By focusing on parts of the overhaul that Americans don’t like -- the secretive, deal-driven way the bill moved through Congress, for example -- Republicans could undermine public support in ways that doom the legislation’s prospects.

That’s a result Democrats need to avoid because, they say, healthcare is unavoidably bound up with the Democrats’ chances in November.

“Failure to pass a bill of any kind presents real problems for us in the midterms,” Mark Mellman, a Democratic strategist, said in an interview.

“If it doesn’t pass, the message to the American people is that Democrats can’t get anything done, can’t govern and can’t deliver on promises to the American public. And that’s a bad platform on which to be running for reelection.”

In Obama, though, Democrats believe they have an able advocate. At the meeting with House Republicans in Baltimore last month, Obama showed he can hold his own in the kind of freewheeling policy discussion that Thursday’s summit will provide.

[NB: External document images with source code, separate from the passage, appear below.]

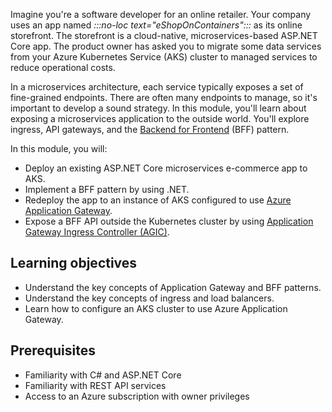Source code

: Imagine you're a software developer for an online retailer. Your company uses an app named *:::no-loc text="eShopOnContainers":::* as its online storefront. The storefront is a cloud-native, microservices-based ASP.NET Core app. The product owner has asked you to migrate some data services from your Azure Kubernetes Service (AKS) cluster to managed services to reduce operational costs.

In a microservices architecture, each service typically exposes a set of fine-grained endpoints. There are often many endpoints to manage, so it's important to develop a sound strategy. In this module, you'll learn about exposing a microservices application to the outside world. You'll explore ingress, API gateways, and the [Backend for Frontend](https://samnewman.io/patterns/architectural/bff/) (BFF) pattern.

In this module, you will:

- Deploy an existing ASP.NET Core microservices e-commerce app to AKS.
- Implement a BFF pattern by using .NET.
- Redeploy the app to an instance of AKS configured to use [Azure Application Gateway](/azure/application-gateway/overview).
- Expose a BFF API outside the Kubernetes cluster by using [Application Gateway Ingress Controller (AGIC)](/azure/application-gateway/ingress-controller-overview).

## Learning objectives

- Understand the key concepts of Application Gateway and BFF patterns.
- Understand the key concepts of ingress and load balancers.
- Learn how to configure an AKS cluster to use Azure Application Gateway.

## Prerequisites

- Familiarity with C# and ASP.NET Core
- Familiarity with REST API services
- Access to an Azure subscription with owner privileges
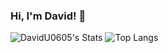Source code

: ### Hi, I'm David! 👋

![DavidU0605's Stats](https://github-readme-stats-davidu0605s-projects.vercel.app/api?username=DavidU0605&theme=vue-dark&show_icons=true&hide_border=true&count_private=true)
![Top Langs](https://github-readme-stats-davidu0605s-projects.vercel.app/api/top-langs/?username=DavidU0605&size_weight=0.5&count_weight=0.5&theme=vue-dark&show_icons=true&hide_border=true&count_private=true&layout=compact)

<!--
**DavidU0605/DavidU0605** is a ✨ _special_ ✨ repository because its `README.md` (this file) appears on your GitHub profile.

Here are some ideas to get you started:

- 🔭 I’m currently working on ...
- 🌱 I’m currently learning ...
- 👯 I’m looking to collaborate on ...
- 🤔 I’m looking for help with ...
- 💬 Ask me about ...
- 📫 How to reach me: ...
- 😄 Pronouns: ...
- ⚡ Fun fact: ...
-->
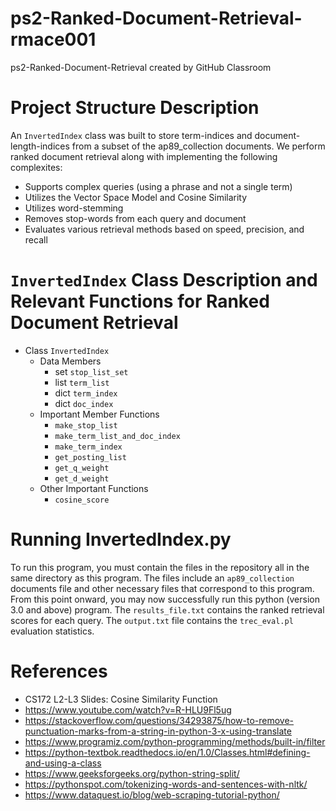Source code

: # ps2-Ranked-Document-Retrieval-rmace001
ps2-Ranked-Document-Retrieval created by GitHub Classroom
# Project Structure Description
An `InvertedIndex` class was built to store term-indices and document-length-indices from a subset of the ap89_collection documents. We perform ranked document retrieval along with implementing the following complexites: 
- Supports complex queries (using a phrase and not a single term)
- Utilizes the Vector Space Model and Cosine Similarity
- Utilizes word-stemming
- Removes stop-words from each query and document
- Evaluates various retrieval methods based on speed, precision, and recall
# `InvertedIndex` Class Description and Relevant Functions for Ranked Document Retrieval
- Class `InvertedIndex`
	- Data Members
		- set `stop_list_set`
		- list `term_list`
		- dict `term_index`
		- dict `doc_index`
	- Important Member Functions
		- `make_stop_list`
		- `make_term_list_and_doc_index`
		- `make_term_index`
		- `get_posting_list`
		- `get_q_weight`
		- `get_d_weight`
  - Other Important Functions
    - `cosine_score`
# Running InvertedIndex.py
To run this program, you must contain the files in the repository all in the same directory as this program. The files include an `ap89_collection` documents file and other necessary files that correspond to this program. From this point onward, you may now successfully run this python (version 3.0 and above) program. The `results_file.txt` contains the ranked retrieval scores for each query. The `output.txt` file contains the `trec_eval.pl` evaluation statistics.
# References
- CS172 L2-L3 Slides: Cosine Similarity Function
- https://www.youtube.com/watch?v=R-HLU9Fl5ug
- https://stackoverflow.com/questions/34293875/how-to-remove-punctuation-marks-from-a-string-in-python-3-x-using-translate
- https://www.programiz.com/python-programming/methods/built-in/filter
- https://python-textbok.readthedocs.io/en/1.0/Classes.html#defining-and-using-a-class
- https://www.geeksforgeeks.org/python-string-split/
- https://pythonspot.com/tokenizing-words-and-sentences-with-nltk/
- https://www.dataquest.io/blog/web-scraping-tutorial-python/
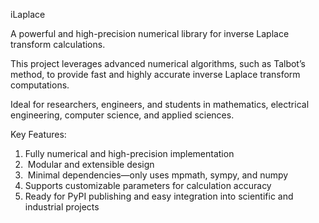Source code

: iLaplace

A powerful and high-precision numerical library for inverse Laplace transform calculations.

This project leverages advanced numerical algorithms, such as Talbot’s method, to provide fast and highly accurate inverse Laplace transform computations.

Ideal for researchers, engineers, and students in mathematics, electrical engineering, computer science, and applied sciences.



Key Features:

1. Fully numerical and high-precision implementation
2. &nbsp;Modular and extensible design
3. &nbsp;Minimal dependencies—only uses mpmath, sympy, and numpy
4. Supports customizable parameters for calculation accuracy
5. Ready for PyPI publishing and easy integration into scientific and industrial projects





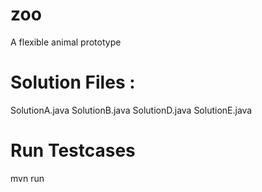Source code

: # zoo
A flexible animal prototype 

# Solution Files : 
SolutionA.java
SolutionB.java
SolutionD.java
SolutionE.java


# Run Testcases
mvn run

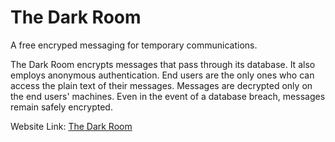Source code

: # The Dark Room

A free encryped messaging for temporary communications.

The Dark Room encrypts messages that pass through its database. It also employs anonymous authentication. End users are the only ones who can access the plain text of their messages. Messages are decrypted only on the end users' machines. Even in the event of a database breach, messages remain safely encrypted.

Website Link: [The Dark Room](https://m3ow23.github.io/the_dark_room/)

Celinda Lake, a Democratic pollster, said: “The potential peril is for [Republicans] to take one or two things that are less popular and define that plan that way. So it will be a struggle back and forth about who defines the plan. But I think [Obama] is the odds-on favorite to win that fight because he has the bully pulpit and is leading the summit.”

Obama will make an opening statement at the summit and also moderate the discussion. The talks will take place from 10 a.m. to 4 p.m. Eastern time and will be shown on C-SPAN3. They will also be streamed live on the White House website, www.whitehouse.gov “> www.whitehouse.gov .

Democrats are working out lines of argument. Obama could ask Republicans whether they support the notion that insurers must not discriminate against people based on preexisting conditions. Republicans would be hard-pressed to say no.

Following that logic, all Americans must be in the insurance pool. And if they are in the pool, those who can’t afford coverage must be given subsidies. By demonstrating how the various pieces of the Democratic proposal are interlocked, Obama can try to show that Republican opposition is unreasonable, some Democrats say.

“The president can ask, ‘Are you with us on prohibiting health companies from discriminating based on preexisting conditions? If we can agree on that, what’s the solution?’ It only puts them on the spot if they don’t have a solution,” Rep. Chris Van Hollen (D-Md.), chairman of the Democratic Congressional Campaign Committee, said in an interview.

No matter how the meeting plays out, the daylong focus on healthcare isn’t what the White House had wanted at this stage. They’d rather be talking about jobs. So the very fact of the meeting is, in some sense, a Republican victory.

Rob Stutzman, a Republican strategist, said: “They’re putting the wrong item on the menu. The country has an appetite for red meat and potatoes, and they’re still serving baked fish.”